Potency comparisons between BENZONATATE and ACETAMINOPHEN AND CODEINE PHOSPHATE depend on the specific clinical indication. These are agents from distinct pharmacological classes and are not directly interchangeable by dose. A physician or clinical pharmacist should guide any therapeutic switching decisions.

3. What is the standard dosing for BENZONATATE vs ACETAMINOPHEN AND CODEINE PHOSPHATE?

The standard adult dose of BENZONATATE is: 100 mg to 200 mg orally three times daily as needed for cough.. The standard adult dose of ACETAMINOPHEN AND CODEINE PHOSPHATE is: One or two tablets (acetaminophen 300 mg/codeine 30 mg per tablet) orally every 4-6 hours as needed for pain; maximum 12 tablets daily.. Dosing should always be individualized based on indication, renal and hepatic function, age, and other patient factors.

4. Can you take BENZONATATE and ACETAMINOPHEN AND CODEINE PHOSPHATE together?

No direct drug-drug interaction has been formally documented between BENZONATATE and ACETAMINOPHEN AND CODEINE PHOSPHATE in current clinical databases.

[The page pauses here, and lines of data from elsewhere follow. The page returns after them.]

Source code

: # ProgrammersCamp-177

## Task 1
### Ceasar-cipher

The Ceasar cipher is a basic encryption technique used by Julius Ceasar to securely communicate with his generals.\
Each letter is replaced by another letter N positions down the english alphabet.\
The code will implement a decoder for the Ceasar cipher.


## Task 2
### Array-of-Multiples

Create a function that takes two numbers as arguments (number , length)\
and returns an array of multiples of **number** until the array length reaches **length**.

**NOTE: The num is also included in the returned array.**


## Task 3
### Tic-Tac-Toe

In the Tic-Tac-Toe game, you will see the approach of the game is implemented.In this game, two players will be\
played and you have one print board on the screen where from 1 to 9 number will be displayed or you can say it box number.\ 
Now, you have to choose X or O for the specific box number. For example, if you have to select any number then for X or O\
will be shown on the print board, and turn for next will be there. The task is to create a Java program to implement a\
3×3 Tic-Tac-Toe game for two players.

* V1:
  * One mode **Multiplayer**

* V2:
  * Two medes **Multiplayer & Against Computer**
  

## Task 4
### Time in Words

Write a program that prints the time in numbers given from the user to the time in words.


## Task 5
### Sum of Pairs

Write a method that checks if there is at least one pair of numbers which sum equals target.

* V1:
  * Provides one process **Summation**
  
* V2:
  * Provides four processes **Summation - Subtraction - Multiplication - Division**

However, individual patient risk factors including other medications, organ function, and comorbidities should always be evaluated by a qualified healthcare provider.

5. Are BENZONATATE and ACETAMINOPHEN AND CODEINE PHOSPHATE safe during pregnancy?

The maternal-fetal safety profiles differ. BENZONATATE is classified as Category A/B. FDA Pregnancy Category C. First trimester: No adequate human studies; animal studies not available. Theoretical risk of fetal bradycardia and respiratory depression if used near te. ACETAMINOPHEN AND CODEINE PHOSPHATE is classified as Category D/X. Acetaminophen is considered low risk in all trimesters at therapeutic doses; chronic high doses may be associated with adverse outcomes. Codeine is associated with risk of respirat. Always consult a maternal-fetal medicine specialist before taking either drug during pregnancy or lactation.